**Work instruction**. Scan the entries below and state how many lines contain "Evaluations". No other output.

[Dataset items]
-- -- --

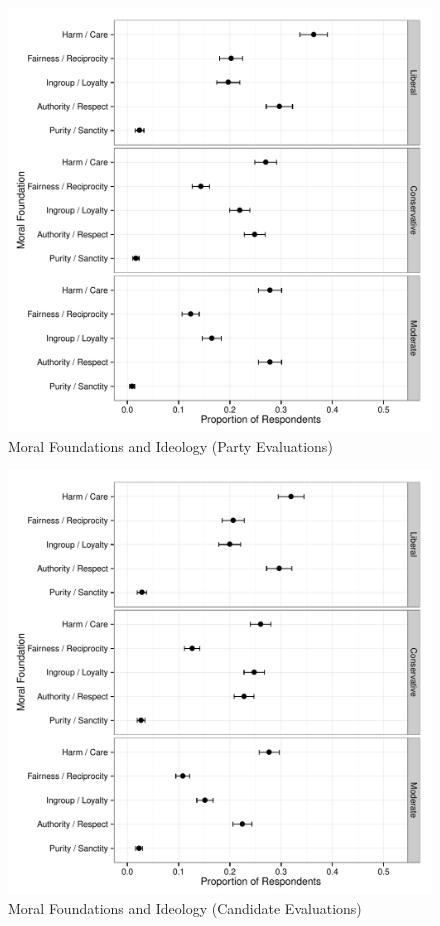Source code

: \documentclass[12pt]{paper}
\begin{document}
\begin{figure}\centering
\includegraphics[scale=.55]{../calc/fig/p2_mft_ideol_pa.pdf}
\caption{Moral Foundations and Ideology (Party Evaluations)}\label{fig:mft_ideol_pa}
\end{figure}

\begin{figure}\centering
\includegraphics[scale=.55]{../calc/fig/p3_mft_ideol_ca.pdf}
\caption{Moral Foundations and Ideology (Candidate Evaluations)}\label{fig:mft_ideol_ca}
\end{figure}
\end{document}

-- -- --

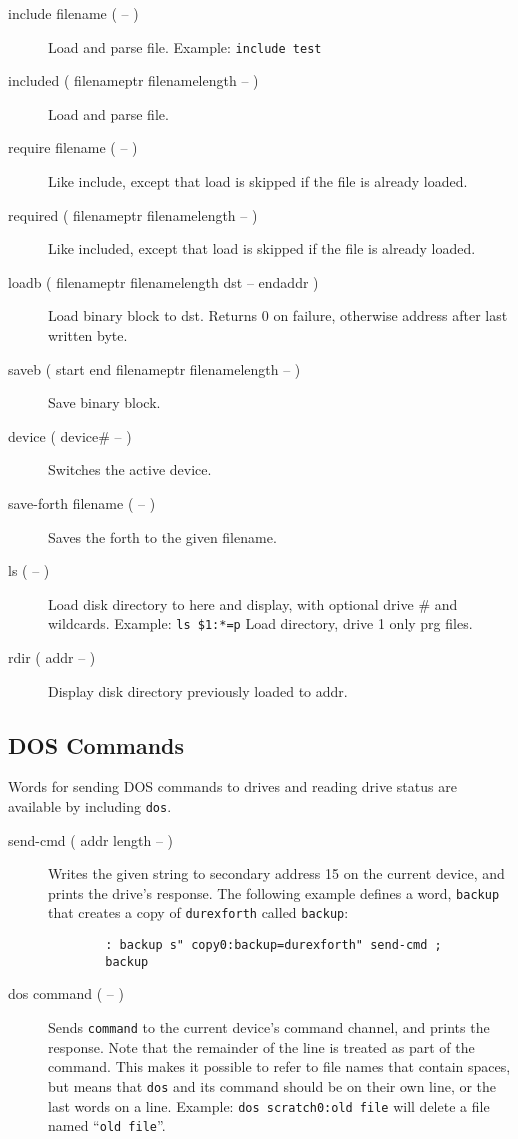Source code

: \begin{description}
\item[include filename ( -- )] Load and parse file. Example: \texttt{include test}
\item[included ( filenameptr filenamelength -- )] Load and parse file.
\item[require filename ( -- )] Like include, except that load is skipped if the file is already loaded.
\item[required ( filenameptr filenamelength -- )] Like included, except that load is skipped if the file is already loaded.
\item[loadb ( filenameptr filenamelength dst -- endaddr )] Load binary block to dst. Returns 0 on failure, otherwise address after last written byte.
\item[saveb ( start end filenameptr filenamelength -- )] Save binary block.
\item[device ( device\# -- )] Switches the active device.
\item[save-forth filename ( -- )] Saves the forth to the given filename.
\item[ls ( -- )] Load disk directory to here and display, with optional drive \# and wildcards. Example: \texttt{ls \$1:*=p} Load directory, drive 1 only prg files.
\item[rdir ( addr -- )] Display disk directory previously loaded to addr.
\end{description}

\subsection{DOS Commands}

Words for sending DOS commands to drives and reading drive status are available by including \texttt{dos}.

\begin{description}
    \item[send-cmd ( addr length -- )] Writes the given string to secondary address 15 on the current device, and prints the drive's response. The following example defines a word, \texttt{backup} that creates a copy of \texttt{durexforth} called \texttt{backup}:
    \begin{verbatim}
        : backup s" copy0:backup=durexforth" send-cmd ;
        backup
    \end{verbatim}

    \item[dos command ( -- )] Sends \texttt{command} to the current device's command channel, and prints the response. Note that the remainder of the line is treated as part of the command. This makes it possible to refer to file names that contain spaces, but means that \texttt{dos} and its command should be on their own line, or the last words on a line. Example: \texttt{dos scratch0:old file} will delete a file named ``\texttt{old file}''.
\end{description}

-- -- --

**Output for this exercise**. 2